Personal information
- Full name: Cameron David McTaggart
- Born: 30 September 1997 (age 28) Southport, Queensland, Australia
- Weight: 80.80 kg (178 lb)
- Relative: Olivia McTaggart (sister)

Sport
- Country: New Zealand
- Sport: Weightlifting
- Event: –81 kg

Medal record
Men's weightlifting
Representing New Zealand
Commonwealth Games
| Silver medal – second place | 2026 Glasgow | 88 kg |
Pacific Games
| Gold medal – first place | 2019 Apia | 81 kg |
Commonwealth Championships
| Bronze medal – third place | 2019 Apia | 81 kg |
Oceania Championships
| Gold medal – first place | 2019 Apia | 81 kg |
| Gold medal – first place | 2026 Apia | 88 kg |
| Bronze medal – third place | 2017 Gold Coast | 77 kg |

= Cameron McTaggart =

New Zealand weightlifter (born 1997)

Cameron David McTaggart (born 30 September 1997) is a New Zealand weightlifter. He won the gold medal in the men's 81 kg event at the 2019 Pacific Games held in Apia, Samoa.

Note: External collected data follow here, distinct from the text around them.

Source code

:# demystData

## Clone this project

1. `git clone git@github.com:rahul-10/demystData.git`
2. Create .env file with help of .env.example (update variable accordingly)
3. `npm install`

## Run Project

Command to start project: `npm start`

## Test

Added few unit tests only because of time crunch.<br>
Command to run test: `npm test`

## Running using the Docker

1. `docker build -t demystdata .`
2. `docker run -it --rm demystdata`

In 2018, McTaggart represented New Zealand at the Commonwealth Games held in Gold Coast, Australia. He finished in 7th place in the men's 77 kg event.

McTaggart represented New Zealand at the 2020 Summer Olympics in Tokyo, Japan. He competed in the men's 81 kg event.

He competed in the men's 81 kg event at the 2022 Commonwealth Games held in Birmingham, England.